The Bluesmobile 2.0: The Sequel’s Upgraded Ride

In the 1998 sequel, Blues Brothers 2000, Elwood Blues returns with a new partner, Mighty Mack (John Goodman), and a replacement for the previous Bluesmobile. This time, the car of choice is a 1990 Ford LTD Crown Victoria. If you know a little something about cop cars, you know that the Crown Victoria was another popular police vehicle of the time. It was powered by a 4.6L V8 engine that generated around 190 horsepower and 260 lb-ft of torque.

The Bluesmobile makes a comeback as the Bluesmobile 2.0. Credit: imcdc.org

The new Bluesmobile maintains the spirit of the original, with its police-inspired appearance and modifications. However, the newer model brings a more modern touch to the brothers’ adventures.

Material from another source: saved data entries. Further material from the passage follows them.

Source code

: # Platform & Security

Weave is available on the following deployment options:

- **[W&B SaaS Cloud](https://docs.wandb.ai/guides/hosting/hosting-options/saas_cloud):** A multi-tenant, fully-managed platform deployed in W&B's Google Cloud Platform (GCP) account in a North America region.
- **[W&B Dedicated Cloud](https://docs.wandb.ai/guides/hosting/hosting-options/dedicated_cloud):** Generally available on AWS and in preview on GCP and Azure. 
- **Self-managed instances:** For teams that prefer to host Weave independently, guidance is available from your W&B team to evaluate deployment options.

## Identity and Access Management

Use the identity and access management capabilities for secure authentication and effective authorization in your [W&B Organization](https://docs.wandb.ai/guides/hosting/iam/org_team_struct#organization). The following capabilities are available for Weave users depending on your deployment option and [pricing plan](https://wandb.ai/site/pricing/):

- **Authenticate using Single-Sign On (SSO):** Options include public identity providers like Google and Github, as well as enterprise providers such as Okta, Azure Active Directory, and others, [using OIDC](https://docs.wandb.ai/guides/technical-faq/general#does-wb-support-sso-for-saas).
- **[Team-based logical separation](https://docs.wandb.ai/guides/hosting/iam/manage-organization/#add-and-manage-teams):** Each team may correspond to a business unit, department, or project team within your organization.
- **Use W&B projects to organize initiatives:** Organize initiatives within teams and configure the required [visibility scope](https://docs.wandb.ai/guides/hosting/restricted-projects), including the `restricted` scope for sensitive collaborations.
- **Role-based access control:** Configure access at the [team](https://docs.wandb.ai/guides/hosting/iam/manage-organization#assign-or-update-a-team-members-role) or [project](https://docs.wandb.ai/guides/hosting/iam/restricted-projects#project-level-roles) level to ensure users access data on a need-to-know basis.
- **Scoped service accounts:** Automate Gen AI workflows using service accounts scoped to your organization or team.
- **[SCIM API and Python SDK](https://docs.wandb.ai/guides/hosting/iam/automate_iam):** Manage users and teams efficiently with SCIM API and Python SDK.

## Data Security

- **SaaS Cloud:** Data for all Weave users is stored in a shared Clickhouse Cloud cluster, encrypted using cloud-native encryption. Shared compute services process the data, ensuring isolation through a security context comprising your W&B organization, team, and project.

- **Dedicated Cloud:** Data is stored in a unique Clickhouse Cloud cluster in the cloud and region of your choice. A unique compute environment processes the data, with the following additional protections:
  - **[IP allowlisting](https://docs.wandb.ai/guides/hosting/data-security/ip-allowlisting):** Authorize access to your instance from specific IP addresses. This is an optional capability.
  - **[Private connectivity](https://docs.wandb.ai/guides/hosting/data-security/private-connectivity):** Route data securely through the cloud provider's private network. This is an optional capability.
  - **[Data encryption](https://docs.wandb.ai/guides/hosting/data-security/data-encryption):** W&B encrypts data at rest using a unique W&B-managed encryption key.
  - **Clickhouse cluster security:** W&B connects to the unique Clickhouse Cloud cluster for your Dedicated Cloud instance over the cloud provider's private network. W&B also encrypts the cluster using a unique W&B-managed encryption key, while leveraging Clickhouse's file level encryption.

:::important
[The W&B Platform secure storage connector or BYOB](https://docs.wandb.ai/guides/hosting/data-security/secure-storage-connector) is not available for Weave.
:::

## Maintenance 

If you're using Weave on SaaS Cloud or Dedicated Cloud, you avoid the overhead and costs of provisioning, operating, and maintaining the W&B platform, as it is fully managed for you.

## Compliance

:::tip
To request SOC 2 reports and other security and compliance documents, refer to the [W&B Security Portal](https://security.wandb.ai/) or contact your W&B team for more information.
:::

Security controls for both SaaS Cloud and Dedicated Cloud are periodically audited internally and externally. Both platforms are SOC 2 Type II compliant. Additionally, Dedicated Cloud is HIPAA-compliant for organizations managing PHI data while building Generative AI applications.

Behind-the-scenes stories about the cars

The Blues Brothers movies may be known for their incredible car chases and the iconic Bluesmobile, but the stories behind these vehicles are just as fascinating as what we see on screen. The production team faced numerous challenges while filming, particularly during those intense chase scenes.

In the original 1980 film, due to the rigorous demands of the stunts and the damage inflicted during filming, multiple Dodge Monacos were needed. 

“There were lots of different Bluesmobiles. There were Bluesmobiles that were specifically for high-performance driving, stunt driving,” said producer Robert K. Weiss.

The Making of the Blues Brothers Credit: Universal Pictures

“In the principle Bluesmobile driven by Dan Aykroyd and John Belushi’s stunt doubles, Tommy Huff and Eddie Donno, all four wheels had individually controlled brakes to allow the sharp twists and turns the car performed,” director John Landis shared in an interview with Hagerty.

One of the most memorable moments in the film is when the Bluesmobile performs a daring backflip over an open drawbridge. To achieve this shot, filmmakers used a specially-modified car with a reinforced chassis and powerful engine.

The Bluesmobile does a back flip! Credit: Universal Pictures

The Bluesmobile was also able to perform seemingly impossible feats like driving through a mall and leaping over a pile of crashed police cars. These scenes were achieved through a combination of skilled driving and some movie magic editing. For example, in the mall scene, the filmmakers used the abandoned Dixie Square Mall where they recreated a retail space and choreographed where the vehicles would enter and exit.

“The whole concept of the Bluesmobile and why it was an old police car was basically Elwood’s concept, it was sort of living inside the character,” said Dan Aykroyd, who also co-wrote the film. He even helped decorate the vehicle to bring it to life. “At that time, the hottest police car in America was the Dodge Monaco with the 440 cubic inch engine and that became the Bluesmobile because Elwood knew that he had to stay at least, if not one ahead step of the lot, at least on the same technological footing with them.”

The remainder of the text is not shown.